>>>>

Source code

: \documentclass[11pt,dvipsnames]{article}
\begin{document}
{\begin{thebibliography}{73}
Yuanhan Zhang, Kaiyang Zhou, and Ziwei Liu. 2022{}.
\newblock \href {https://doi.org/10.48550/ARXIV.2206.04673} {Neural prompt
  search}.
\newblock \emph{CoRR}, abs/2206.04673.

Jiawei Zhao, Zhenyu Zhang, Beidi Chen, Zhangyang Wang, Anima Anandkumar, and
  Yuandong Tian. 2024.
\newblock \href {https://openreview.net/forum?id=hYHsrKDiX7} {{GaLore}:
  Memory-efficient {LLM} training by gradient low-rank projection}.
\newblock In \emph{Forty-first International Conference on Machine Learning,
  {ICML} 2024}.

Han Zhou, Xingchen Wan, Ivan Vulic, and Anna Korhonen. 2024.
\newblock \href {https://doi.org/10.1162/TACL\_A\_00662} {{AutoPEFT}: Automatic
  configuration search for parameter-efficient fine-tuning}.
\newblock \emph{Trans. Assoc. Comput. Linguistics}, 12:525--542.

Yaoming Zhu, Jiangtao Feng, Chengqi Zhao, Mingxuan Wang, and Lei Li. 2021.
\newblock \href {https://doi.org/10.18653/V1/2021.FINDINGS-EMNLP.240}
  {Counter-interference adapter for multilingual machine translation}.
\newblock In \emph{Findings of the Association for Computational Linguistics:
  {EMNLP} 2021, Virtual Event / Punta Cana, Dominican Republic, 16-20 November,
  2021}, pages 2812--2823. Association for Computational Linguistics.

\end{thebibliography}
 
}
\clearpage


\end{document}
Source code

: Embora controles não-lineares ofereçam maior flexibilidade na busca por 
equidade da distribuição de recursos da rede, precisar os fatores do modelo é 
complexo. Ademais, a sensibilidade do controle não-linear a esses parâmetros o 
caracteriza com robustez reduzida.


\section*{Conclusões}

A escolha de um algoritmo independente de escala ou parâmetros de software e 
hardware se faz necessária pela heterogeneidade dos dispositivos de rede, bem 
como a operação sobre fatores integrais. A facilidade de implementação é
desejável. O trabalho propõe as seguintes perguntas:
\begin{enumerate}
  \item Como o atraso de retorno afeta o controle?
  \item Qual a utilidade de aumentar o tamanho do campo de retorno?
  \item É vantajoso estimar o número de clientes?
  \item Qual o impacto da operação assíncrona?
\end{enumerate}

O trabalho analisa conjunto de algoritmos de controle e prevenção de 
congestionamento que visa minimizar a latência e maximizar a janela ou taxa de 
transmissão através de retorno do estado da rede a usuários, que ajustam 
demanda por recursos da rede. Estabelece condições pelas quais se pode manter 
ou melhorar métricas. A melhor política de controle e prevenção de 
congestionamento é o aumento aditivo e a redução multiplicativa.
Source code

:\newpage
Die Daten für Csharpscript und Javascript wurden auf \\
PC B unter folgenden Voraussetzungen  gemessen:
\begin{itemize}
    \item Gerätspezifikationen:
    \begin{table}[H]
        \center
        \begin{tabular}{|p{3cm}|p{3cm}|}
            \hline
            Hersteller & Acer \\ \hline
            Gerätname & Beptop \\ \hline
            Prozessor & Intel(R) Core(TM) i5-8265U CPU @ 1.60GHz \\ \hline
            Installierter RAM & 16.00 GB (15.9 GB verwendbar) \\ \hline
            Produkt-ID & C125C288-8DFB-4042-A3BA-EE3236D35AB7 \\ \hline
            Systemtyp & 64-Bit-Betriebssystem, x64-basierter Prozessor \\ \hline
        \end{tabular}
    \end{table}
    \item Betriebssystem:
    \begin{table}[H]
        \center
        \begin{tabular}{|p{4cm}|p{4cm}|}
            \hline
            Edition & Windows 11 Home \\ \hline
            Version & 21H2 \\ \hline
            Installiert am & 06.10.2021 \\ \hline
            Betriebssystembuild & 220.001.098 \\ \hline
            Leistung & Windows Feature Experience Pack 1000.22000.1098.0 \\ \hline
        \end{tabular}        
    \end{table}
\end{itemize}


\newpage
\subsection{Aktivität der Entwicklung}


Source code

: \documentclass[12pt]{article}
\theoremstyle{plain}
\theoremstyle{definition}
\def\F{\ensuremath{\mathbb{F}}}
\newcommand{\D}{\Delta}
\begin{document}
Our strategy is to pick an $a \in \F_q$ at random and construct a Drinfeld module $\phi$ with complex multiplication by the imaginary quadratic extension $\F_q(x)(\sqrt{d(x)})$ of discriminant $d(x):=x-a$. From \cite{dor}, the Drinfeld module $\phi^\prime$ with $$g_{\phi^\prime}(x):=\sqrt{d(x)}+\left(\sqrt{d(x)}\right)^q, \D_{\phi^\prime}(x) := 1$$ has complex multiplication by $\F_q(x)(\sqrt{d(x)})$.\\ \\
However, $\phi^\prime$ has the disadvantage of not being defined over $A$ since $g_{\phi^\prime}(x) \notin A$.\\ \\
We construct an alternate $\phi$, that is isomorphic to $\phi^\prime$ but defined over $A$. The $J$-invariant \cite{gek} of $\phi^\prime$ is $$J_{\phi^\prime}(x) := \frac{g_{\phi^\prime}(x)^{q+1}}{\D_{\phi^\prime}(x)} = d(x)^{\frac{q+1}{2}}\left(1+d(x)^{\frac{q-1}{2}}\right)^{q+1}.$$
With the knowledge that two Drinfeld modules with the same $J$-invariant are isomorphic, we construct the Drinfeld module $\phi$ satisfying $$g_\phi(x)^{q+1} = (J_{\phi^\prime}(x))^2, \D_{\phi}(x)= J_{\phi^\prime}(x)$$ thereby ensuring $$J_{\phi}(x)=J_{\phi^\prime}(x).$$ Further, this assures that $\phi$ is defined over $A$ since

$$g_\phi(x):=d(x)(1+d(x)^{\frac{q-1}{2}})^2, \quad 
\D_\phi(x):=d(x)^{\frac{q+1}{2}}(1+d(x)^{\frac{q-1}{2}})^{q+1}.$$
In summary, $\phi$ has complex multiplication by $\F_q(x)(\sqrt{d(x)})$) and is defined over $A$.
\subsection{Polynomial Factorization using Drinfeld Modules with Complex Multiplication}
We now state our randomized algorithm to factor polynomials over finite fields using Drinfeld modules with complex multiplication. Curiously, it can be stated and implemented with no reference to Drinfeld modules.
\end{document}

<<<<

### [What is being asked]
Find every line above that includes the word "Prozessor" and report only how many there are.

### [Expected answer]
2